Pictures paired with source code:
▬▬▬▬▬▬▬▬▬▬

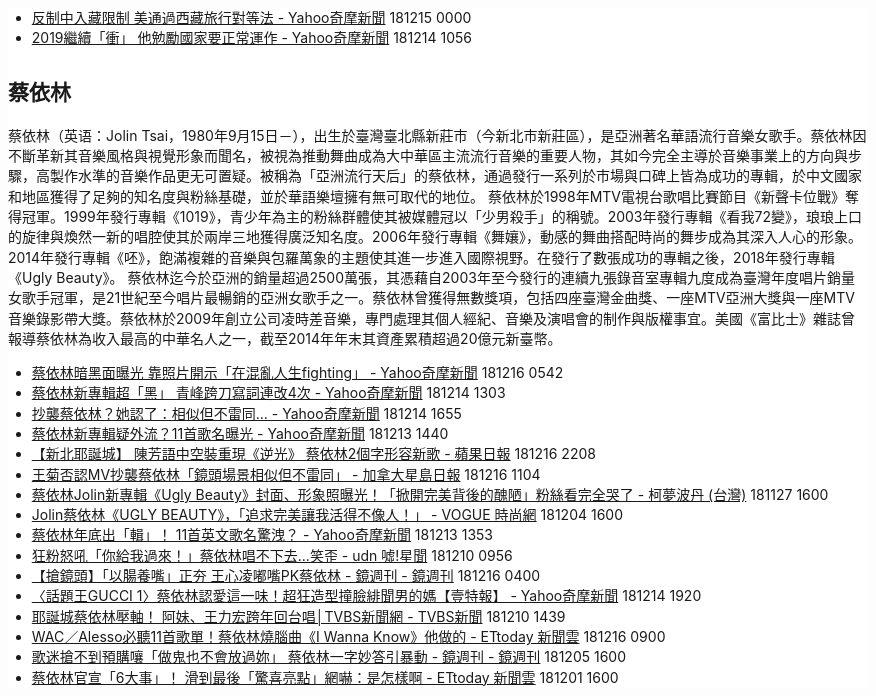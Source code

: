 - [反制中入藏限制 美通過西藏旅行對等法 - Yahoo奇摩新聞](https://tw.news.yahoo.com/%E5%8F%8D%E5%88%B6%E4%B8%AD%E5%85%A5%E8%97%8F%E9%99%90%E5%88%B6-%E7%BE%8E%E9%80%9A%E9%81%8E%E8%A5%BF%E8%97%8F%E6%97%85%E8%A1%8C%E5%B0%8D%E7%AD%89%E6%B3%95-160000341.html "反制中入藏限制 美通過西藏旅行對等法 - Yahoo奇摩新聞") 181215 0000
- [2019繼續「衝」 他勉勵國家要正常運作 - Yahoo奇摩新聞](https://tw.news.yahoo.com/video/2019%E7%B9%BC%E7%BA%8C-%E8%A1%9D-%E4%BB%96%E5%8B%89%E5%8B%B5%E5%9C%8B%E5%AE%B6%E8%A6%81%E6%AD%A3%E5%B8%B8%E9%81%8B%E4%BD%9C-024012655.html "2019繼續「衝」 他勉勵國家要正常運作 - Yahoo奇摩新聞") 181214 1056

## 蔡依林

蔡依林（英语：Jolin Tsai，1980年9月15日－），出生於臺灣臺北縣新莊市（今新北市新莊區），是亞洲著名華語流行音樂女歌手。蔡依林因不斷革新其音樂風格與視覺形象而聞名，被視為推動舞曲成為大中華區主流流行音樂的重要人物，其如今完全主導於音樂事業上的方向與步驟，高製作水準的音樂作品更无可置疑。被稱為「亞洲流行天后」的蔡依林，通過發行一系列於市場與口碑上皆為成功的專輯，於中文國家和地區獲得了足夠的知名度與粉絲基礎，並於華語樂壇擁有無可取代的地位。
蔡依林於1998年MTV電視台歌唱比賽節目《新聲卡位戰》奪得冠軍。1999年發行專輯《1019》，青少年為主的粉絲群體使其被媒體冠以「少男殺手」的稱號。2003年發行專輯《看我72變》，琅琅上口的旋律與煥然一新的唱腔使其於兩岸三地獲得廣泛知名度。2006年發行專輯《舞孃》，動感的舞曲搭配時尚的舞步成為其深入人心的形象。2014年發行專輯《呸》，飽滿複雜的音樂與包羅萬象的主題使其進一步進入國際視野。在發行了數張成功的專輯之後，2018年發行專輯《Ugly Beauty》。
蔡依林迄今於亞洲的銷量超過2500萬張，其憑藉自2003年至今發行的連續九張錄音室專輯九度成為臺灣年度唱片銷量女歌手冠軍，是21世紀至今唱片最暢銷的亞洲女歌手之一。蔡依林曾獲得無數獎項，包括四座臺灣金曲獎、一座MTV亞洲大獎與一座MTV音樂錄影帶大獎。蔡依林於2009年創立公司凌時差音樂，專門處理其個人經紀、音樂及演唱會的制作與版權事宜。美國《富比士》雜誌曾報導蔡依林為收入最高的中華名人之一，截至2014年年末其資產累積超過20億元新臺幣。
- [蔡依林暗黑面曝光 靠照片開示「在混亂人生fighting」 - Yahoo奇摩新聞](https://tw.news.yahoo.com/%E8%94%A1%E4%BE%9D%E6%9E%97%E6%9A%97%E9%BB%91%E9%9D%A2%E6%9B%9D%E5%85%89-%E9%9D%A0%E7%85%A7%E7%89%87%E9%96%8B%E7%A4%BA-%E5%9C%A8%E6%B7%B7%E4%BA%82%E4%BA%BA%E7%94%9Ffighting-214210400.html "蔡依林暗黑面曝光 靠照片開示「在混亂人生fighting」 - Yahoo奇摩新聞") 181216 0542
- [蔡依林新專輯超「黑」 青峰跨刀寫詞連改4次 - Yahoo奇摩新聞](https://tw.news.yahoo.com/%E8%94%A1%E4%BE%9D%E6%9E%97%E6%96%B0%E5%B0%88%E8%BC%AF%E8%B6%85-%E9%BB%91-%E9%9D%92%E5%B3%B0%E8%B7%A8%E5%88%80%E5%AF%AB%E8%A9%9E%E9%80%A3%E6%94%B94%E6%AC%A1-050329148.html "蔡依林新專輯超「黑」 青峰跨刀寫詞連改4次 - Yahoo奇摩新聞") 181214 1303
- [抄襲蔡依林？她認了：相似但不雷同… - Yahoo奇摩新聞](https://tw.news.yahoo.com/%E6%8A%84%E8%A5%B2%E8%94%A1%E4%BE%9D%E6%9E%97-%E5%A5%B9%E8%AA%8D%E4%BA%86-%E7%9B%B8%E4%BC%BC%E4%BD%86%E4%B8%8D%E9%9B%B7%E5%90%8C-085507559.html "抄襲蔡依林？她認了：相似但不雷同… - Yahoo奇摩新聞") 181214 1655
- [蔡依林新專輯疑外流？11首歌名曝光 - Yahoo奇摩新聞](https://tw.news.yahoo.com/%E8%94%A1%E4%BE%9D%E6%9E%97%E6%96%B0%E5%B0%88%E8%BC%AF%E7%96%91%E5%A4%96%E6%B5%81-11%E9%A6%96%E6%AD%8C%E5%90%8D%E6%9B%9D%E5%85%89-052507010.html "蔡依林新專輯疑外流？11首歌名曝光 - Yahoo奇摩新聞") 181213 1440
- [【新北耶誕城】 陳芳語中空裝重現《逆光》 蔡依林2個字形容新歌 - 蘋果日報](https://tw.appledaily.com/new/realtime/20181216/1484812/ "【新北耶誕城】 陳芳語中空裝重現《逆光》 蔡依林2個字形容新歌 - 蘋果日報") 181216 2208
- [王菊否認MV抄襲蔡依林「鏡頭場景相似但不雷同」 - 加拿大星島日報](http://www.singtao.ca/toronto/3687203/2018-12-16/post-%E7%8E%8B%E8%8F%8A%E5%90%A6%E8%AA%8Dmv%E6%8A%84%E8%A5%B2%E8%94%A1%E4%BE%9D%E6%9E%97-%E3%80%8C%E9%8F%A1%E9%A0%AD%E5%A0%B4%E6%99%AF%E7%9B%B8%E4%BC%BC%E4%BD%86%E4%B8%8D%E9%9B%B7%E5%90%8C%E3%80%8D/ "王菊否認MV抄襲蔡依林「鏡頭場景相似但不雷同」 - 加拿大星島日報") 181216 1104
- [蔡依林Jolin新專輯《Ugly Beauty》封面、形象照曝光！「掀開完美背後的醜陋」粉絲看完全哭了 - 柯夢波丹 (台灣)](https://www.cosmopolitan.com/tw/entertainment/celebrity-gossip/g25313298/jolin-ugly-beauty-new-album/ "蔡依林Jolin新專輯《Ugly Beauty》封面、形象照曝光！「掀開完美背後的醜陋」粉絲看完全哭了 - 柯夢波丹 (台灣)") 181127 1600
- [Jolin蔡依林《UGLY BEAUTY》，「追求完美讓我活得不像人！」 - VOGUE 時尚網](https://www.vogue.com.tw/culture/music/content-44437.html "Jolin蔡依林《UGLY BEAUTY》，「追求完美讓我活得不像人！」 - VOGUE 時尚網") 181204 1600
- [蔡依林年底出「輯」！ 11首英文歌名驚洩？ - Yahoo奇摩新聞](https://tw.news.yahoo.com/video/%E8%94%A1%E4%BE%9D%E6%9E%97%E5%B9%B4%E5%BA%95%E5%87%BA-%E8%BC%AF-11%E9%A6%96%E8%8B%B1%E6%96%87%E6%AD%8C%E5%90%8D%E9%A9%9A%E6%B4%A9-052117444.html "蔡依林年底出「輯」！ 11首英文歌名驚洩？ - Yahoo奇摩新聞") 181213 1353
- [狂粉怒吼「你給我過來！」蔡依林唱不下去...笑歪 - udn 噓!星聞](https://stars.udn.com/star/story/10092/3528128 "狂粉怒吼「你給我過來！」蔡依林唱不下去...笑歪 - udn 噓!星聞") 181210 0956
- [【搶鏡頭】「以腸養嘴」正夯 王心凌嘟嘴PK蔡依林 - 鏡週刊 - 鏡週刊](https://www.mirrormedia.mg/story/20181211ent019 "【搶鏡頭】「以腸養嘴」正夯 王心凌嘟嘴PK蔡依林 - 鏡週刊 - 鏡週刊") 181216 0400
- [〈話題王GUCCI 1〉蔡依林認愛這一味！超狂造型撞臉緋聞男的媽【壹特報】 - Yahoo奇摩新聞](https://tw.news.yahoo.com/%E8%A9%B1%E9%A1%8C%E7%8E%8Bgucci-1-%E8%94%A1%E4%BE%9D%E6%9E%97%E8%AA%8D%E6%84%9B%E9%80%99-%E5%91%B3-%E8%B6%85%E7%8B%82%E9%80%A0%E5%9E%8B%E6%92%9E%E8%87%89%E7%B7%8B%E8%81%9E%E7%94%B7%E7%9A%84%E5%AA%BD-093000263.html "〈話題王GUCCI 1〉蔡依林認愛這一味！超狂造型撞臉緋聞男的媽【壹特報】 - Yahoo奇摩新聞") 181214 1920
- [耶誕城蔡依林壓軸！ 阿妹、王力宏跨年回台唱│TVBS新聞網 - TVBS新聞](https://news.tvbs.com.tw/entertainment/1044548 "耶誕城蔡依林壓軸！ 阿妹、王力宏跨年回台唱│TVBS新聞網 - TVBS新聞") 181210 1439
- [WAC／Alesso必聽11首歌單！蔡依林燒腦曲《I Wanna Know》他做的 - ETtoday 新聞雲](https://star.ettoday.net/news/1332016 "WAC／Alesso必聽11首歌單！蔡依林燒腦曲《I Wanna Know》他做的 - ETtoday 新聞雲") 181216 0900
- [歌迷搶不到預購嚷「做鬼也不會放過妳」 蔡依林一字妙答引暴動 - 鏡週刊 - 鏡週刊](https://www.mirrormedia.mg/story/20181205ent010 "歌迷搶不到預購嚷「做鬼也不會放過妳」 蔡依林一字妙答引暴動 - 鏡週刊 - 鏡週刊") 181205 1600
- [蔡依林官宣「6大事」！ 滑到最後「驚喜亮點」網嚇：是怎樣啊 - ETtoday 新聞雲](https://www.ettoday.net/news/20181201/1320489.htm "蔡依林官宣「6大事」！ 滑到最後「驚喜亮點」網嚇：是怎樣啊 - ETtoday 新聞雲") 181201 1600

▬▬▬▬▬▬▬▬▬▬

* _Work order_: Among the records above, repeat exactly the line with "- [蔡依林年底出「輯」！ 11首英文歌名驚洩？", the line with "- [【搶鏡頭】「以腸養嘴」正夯 王心凌嘟嘴PK蔡依林", and every line in between, and only those.

* _Solution for this problem_:
- [蔡依林年底出「輯」！ 11首英文歌名驚洩？ - Yahoo奇摩新聞](https://tw.news.yahoo.com/video/%E8%94%A1%E4%BE%9D%E6%9E%97%E5%B9%B4%E5%BA%95%E5%87%BA-%E8%BC%AF-11%E9%A6%96%E8%8B%B1%E6%96%87%E6%AD%8C%E5%90%8D%E9%A9%9A%E6%B4%A9-052117444.html "蔡依林年底出「輯」！ 11首英文歌名驚洩？ - Yahoo奇摩新聞") 181213 1353
- [狂粉怒吼「你給我過來！」蔡依林唱不下去...笑歪 - udn 噓!星聞](https://stars.udn.com/star/story/10092/3528128 "狂粉怒吼「你給我過來！」蔡依林唱不下去...笑歪 - udn 噓!星聞") 181210 0956
- [【搶鏡頭】「以腸養嘴」正夯 王心凌嘟嘴PK蔡依林 - 鏡週刊 - 鏡週刊](https://www.mirrormedia.mg/story/20181211ent019 "【搶鏡頭】「以腸養嘴」正夯 王心凌嘟嘴PK蔡依林 - 鏡週刊 - 鏡週刊") 181216 0400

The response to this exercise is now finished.